China’s offshore yuan hits record low overnight

The offshore yuan touched a record low of 7.2745 against the dollar overnight as the Communist Party proceeded to the Chinese National Congress. The Maritime yuan Last traded at 7.2708 per dollar.

According to a note from the Commonwealth Bank of Australia, “there is a very large uncertainty when the Chinese government relaxes its strict non-coronavirus policy.”

Analysts wrote that the strict measures are expected to remain in place until early 2023.

“The restrictions will prolong the period of weakness in the Chinese economy and keep AUD/USD and NZD/USD undervalued for a longer period and push USD/CNH to 7.30,” the note read.

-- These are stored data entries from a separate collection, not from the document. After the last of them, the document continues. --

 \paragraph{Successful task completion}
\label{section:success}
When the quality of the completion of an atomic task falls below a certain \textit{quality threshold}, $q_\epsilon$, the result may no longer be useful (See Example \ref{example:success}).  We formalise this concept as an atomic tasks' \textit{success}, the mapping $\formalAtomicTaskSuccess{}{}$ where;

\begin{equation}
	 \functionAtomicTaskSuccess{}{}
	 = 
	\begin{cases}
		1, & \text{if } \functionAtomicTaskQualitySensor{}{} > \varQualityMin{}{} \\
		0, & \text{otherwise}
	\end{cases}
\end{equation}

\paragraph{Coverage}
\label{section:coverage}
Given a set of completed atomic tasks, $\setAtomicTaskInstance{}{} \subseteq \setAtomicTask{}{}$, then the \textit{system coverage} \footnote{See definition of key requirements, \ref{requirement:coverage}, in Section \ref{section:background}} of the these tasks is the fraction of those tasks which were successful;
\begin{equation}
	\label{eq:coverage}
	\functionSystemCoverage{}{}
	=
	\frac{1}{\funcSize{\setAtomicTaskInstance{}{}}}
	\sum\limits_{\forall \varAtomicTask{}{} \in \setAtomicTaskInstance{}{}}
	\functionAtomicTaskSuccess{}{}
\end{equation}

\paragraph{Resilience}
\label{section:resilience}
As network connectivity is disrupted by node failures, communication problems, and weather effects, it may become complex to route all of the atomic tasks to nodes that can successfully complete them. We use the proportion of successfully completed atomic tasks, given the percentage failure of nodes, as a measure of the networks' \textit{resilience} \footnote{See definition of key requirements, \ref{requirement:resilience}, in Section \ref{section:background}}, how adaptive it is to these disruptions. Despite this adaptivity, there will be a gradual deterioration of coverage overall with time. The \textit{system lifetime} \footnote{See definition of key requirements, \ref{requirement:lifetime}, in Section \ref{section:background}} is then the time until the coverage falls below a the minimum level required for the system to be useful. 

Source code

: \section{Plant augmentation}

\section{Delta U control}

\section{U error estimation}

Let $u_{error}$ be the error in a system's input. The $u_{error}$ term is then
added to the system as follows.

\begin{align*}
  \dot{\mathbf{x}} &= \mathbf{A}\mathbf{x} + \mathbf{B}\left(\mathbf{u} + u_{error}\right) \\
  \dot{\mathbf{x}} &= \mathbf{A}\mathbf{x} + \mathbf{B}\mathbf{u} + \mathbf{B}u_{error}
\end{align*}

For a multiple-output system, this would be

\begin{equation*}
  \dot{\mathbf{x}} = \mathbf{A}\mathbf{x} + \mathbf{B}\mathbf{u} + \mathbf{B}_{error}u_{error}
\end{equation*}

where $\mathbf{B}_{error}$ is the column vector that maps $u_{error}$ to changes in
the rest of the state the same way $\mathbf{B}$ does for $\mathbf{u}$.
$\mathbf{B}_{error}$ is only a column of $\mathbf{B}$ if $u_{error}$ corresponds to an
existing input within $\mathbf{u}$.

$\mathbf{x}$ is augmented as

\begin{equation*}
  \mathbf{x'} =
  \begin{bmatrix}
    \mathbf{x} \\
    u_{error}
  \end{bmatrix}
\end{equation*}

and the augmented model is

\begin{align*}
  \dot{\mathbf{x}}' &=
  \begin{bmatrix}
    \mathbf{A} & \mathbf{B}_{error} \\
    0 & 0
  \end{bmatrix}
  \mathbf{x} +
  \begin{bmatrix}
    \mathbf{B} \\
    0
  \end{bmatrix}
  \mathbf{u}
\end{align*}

risk sensitive Australian dollar It was weaker at $0.6264 in early Asia, while New Zealand dollar $0.5662 was traded.

– Abigail Ng

Investors weigh rising Treasury yields

Investors monitored Treasury yields for signs of a recession on Wednesday even as the start of a stronger-than-expected earnings season helped markets rebound this week.

Of the 64 S&P 500 companies that posted third-quarter results through Wednesday, 69.4% beat expectations, according to FactSet data.

However, higher Treasury yields helped stocks return to “real life” on Wednesday, according to comments from LBL Financial’s Quincy Crosby. On Wednesday, the yield on the 10-year Treasury rose to 4.136%, or its highest level since July 2008.

“A steady 3-month/10-year reversal will reinforce the Treasury market’s signal that a recession is imminent, as it has a reputation for predicting a serious economic downturn,” Crosby wrote.